» **Problem**: Write out each line of the material exactly as given, and drop the images.

════════════════════

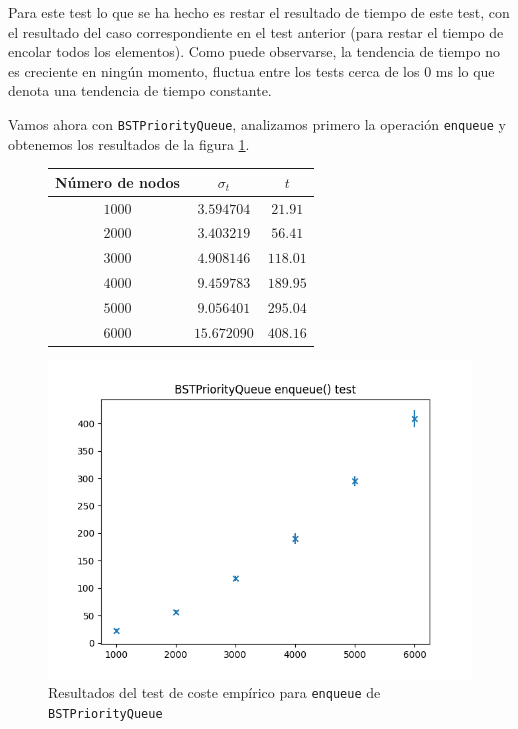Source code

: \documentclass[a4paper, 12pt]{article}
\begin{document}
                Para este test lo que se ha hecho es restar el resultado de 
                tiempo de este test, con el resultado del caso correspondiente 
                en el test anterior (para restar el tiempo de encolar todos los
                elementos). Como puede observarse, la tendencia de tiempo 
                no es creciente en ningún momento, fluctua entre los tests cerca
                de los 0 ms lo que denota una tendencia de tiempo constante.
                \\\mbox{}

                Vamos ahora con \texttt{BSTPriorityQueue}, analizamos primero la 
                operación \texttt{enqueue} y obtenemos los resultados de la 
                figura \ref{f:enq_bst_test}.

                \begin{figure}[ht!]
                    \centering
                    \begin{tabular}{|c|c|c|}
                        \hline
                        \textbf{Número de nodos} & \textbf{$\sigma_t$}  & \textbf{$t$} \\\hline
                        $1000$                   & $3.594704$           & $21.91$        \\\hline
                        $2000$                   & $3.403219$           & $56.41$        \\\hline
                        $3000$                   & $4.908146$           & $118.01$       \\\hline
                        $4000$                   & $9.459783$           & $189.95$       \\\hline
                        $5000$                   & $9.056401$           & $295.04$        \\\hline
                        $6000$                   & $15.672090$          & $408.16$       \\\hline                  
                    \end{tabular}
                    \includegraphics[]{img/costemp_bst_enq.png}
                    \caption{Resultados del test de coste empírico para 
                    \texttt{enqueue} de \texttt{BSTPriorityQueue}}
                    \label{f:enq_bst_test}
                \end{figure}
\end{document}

════════════════════

» **Exercise output**:
Source code

: \documentclass[a4paper, 12pt]{article}
\begin{document}
                Para este test lo que se ha hecho es restar el resultado de 
                tiempo de este test, con el resultado del caso correspondiente 
                en el test anterior (para restar el tiempo de encolar todos los
                elementos). Como puede observarse, la tendencia de tiempo 
                no es creciente en ningún momento, fluctua entre los tests cerca
                de los 0 ms lo que denota una tendencia de tiempo constante.
                \\\mbox{}

                Vamos ahora con \texttt{BSTPriorityQueue}, analizamos primero la 
                operación \texttt{enqueue} y obtenemos los resultados de la 
                figura \ref{f:enq_bst_test}.

                \begin{figure}[ht!]
                    \centering
                    \begin{tabular}{|c|c|c|}
                        \hline
                        \textbf{Número de nodos} & \textbf{$\sigma_t$}  & \textbf{$t$} \\\hline
                        $1000$                   & $3.594704$           & $21.91$        \\\hline
                        $2000$                   & $3.403219$           & $56.41$        \\\hline
                        $3000$                   & $4.908146$           & $118.01$       \\\hline
                        $4000$                   & $9.459783$           & $189.95$       \\\hline
                        $5000$                   & $9.056401$           & $295.04$        \\\hline
                        $6000$                   & $15.672090$          & $408.16$       \\\hline                  
                    \end{tabular}
                    \includegraphics[]{img/costemp_bst_enq.png}
                    \caption{Resultados del test de coste empírico para 
                    \texttt{enqueue} de \texttt{BSTPriorityQueue}}
                    \label{f:enq_bst_test}
                \end{figure}
\end{document}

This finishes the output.